Only the lines of the data holding the string "ある作用素" need to be returned.

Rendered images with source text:
--- START ---
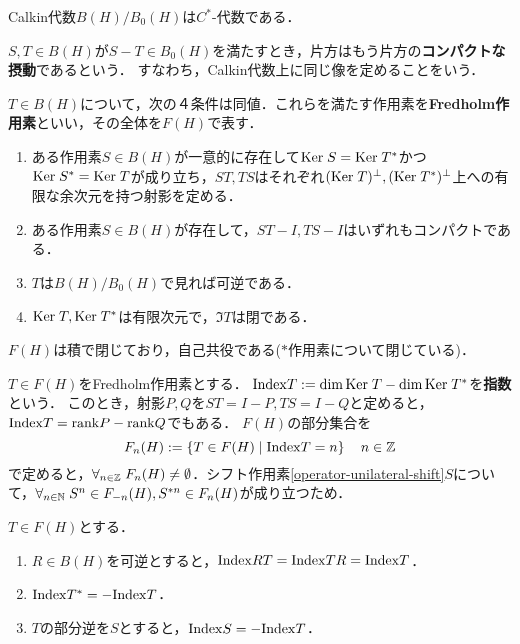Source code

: \documentclass[uplatex,dvipdfmx]{jsreport}
\begin{document}
\begin{lemma}
    Calkin代数$B(H)/B_0(H)$は$C^*$-代数である．
\end{lemma}

\begin{definition}
    $S,T\in B(H)$が$S-T\in B_0(H)$を満たすとき，片方はもう片方の\textbf{コンパクトな摂動}であるという．
    すなわち，Calkin代数上に同じ像を定めることをいう．
\end{definition}

\begin{proposition}
    $T\in B(H)$について，次の４条件は同値．これらを満たす作用素を\textbf{Fredholm作用素}といい，その全体を$F(H)$で表す．
    \begin{enumerate}
        \item ある作用素$S\in B(H)$が一意的に存在して$\mathrm{Ker}\; S=\mathrm{Ker}\; T^*$かつ$\mathrm{Ker}\; S^*=\mathrm{Ker}\; T$が成り立ち，$ST,TS$はそれぞれ$(\mathrm{Ker}\; T)^\perp,(\mathrm{Ker}\; T^*)^\perp$上への有限な余次元を持つ射影を定める．
        \item ある作用素$S\in B(H)$が存在して，$ST-I,TS-I$はいずれもコンパクトである．
        \item $T$は$B(H)/B_0(H)$で見れば可逆である．
        \item $\mathrm{Ker}\; T,\mathrm{Ker}\; T^*$は有限次元で，$\Im T$は閉である．
    \end{enumerate}
\end{proposition}
\begin{remarks}
    $F(H)$は積で閉じており，自己共役である($*$作用素について閉じている)．
\end{remarks}

\begin{definition}
    $T\in F(H)$をFredholm作用素とする．
    $\mathrm{Index} T:=\dim\mathrm{Ker}\; T-\dim\mathrm{Ker}\; T^*$を\textbf{指数}という．
    このとき，射影$P,Q$を$ST=I-P,TS=I-Q$と定めると，$\mathrm{Index} T=\mathrm{rank} P-\mathrm{rank} Q$でもある．
    $F(H)$の部分集合を
    \[F_n(H):=\left\{T\in F(H)\mid\mathrm{Index} T=n\right\}\quad n\in\mathbb{Z}\]
    で定めると，$\forall_{n\in\mathbb{Z}}\;F_n(H)\ne\emptyset$．シフト作用素\ref{operator-unilateral-shift}$S$について，$\forall_{n\in\mathbb{N}}\;S^n\in F_{-n}(H),S^{*n}\in F_n(H)$が成り立つため．
\end{definition}

\begin{lemma}
    $T\in F(H)$とする．
    \begin{enumerate}
        \item $R\in B(H)$を可逆とすると，$\mathrm{Index} RT=\mathrm{Index} TR=\mathrm{Index} T$．
        \item $\mathrm{Index} T^*=-\mathrm{Index} T$．
        \item $T$の部分逆を$S$とすると，$\mathrm{Index} S=-\mathrm{Index} T$．
    \end{enumerate}
\end{lemma}
\end{document}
--- END ---
• **FINISHED EXERCISE**
        \item ある作用素$S\in B(H)$が一意的に存在して$\mathrm{Ker}\; S=\mathrm{Ker}\; T^*$かつ$\mathrm{Ker}\; S^*=\mathrm{Ker}\; T$が成り立ち，$ST,TS$はそれぞれ$(\mathrm{Ker}\; T)^\perp,(\mathrm{Ker}\; T^*)^\perp$上への有限な余次元を持つ射影を定める．
        \item ある作用素$S\in B(H)$が存在して，$ST-I,TS-I$はいずれもコンパクトである．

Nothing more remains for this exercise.